Il progetto presentato in questa tesi è stato sviluppato con l’obiettivo di automatizzare la generazione dei riassunti di eventi sportivi, identificando i momenti salienti tramite l’analisi della voce dei commentatori. In particolare, l’analisi è mirata a sfruttare l’emozione nella voce dei commentatori, che viene studiata tramite tecniche di elaborazione del linguaggio naturale, allo scopo di ricercare i suddetti momenti salienti. Per raggiungere questo obiettivo sono state sviluppate due reti neurali multimodali per lavorare su sequenze di feature estratte dall’audio e dal testo dei commenti delle partite. La prima rete sviluppata è stata realizzata con due scopi differenti: classificare sequenze e fornire una base per la rappresentazione di queste sequenze da elaborare nella seconda rete. Infatti, la seconda rete neurale sfrutta le rappresentazioni intermedie generate dalla prima per processare sequenze di informazioni ipoteticamente illimitate.
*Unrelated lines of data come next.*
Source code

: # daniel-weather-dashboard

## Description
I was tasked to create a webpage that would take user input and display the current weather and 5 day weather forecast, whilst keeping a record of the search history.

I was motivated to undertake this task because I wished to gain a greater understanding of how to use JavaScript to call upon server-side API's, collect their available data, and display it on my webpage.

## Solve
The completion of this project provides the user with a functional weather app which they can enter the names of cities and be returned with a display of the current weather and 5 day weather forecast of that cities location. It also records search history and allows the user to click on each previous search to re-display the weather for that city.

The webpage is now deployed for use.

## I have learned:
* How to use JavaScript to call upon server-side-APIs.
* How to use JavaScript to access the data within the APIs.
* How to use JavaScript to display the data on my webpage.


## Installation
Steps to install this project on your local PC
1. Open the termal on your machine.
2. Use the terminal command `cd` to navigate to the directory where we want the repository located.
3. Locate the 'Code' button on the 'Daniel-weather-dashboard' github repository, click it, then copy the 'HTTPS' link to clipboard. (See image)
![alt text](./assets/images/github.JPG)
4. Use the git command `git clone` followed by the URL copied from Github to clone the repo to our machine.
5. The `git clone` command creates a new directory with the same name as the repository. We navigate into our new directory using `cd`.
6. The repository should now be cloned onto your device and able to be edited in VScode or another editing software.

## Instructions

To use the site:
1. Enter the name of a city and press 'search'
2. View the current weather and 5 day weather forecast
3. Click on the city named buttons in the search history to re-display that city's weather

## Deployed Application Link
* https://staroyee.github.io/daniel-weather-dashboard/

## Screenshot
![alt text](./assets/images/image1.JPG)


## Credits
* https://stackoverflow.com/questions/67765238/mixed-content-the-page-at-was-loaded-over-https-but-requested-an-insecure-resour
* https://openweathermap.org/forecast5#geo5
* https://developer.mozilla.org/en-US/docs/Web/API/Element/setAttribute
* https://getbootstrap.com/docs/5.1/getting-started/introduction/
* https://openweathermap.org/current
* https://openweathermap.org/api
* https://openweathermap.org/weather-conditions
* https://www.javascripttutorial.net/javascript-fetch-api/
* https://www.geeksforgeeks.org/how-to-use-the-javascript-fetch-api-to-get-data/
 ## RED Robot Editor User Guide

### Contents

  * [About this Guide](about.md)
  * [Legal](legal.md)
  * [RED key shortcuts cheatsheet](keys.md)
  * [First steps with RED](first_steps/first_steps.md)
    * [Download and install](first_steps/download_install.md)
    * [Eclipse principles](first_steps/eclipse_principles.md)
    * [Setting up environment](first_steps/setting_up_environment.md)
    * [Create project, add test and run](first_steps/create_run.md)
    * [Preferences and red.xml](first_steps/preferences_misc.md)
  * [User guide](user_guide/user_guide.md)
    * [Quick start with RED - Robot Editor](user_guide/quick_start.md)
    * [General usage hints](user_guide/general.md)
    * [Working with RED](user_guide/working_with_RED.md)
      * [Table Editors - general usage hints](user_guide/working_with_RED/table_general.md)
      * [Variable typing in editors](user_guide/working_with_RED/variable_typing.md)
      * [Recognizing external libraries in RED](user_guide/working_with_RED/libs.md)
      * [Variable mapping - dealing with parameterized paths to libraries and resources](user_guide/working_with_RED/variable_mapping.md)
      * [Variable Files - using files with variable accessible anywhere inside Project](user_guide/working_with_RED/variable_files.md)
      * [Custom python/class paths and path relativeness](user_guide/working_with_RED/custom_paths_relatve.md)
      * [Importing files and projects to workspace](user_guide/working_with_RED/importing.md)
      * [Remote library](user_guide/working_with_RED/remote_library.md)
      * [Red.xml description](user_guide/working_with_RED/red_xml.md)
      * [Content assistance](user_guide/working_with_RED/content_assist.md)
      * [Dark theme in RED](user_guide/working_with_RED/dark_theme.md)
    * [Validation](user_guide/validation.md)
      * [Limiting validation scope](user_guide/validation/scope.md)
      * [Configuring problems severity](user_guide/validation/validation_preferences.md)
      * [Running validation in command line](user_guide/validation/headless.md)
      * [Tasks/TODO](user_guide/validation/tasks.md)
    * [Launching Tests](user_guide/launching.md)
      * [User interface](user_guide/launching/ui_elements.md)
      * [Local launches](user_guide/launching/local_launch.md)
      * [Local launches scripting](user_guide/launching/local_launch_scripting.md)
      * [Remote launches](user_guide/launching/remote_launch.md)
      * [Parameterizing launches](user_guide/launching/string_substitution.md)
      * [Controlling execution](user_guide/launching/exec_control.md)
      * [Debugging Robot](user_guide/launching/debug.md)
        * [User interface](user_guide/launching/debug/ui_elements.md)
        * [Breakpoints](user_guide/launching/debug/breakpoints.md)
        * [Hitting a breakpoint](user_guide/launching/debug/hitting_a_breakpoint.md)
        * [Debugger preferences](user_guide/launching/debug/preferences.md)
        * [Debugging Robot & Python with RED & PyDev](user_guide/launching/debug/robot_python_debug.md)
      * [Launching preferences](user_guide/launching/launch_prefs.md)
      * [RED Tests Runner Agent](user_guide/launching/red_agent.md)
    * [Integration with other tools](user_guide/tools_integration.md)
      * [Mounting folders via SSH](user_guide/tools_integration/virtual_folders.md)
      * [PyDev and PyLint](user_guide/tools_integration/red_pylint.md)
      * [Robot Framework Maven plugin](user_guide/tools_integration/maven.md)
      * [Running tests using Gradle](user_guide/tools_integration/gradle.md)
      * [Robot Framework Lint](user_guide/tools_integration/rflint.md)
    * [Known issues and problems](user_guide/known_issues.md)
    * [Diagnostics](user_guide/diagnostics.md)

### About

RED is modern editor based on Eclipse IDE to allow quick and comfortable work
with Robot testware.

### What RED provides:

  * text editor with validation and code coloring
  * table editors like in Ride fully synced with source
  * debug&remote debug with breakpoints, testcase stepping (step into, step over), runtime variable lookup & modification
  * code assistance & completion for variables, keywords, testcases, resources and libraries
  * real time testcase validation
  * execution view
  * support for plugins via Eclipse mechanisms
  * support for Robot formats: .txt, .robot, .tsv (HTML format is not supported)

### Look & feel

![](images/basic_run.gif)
Entrambe le reti neurali proposte sfruttano componenti che hanno dimostrato una particolare utilità in quest’ambito in questi ultimi anni; in particolare, tra questi, gli strati ricorrenti di tipo LSTM rappresentano uno strumento fondamentale per l’analisi di dati in sequenza. Nel lavoro presentato, i dati grezzi di tipo audio e testuale estratti da 369 partite di calcio hanno costituito la fonte da cui estrarre le feature. Queste feature sono state impiegate per addestrare le due reti neurali: per la prima rete le sequenze di feature sono state spezzate (circa) a livello di frase, mentre per l’altra rete sono state utilizzate le sequenze intere. I risultati finali si sono dimostrati molto promettenti; ad ogno modo, i modelli hanno ancora bisogno di essere messi a punto e migliorati per poter essere introdotti in una pipeline video reale.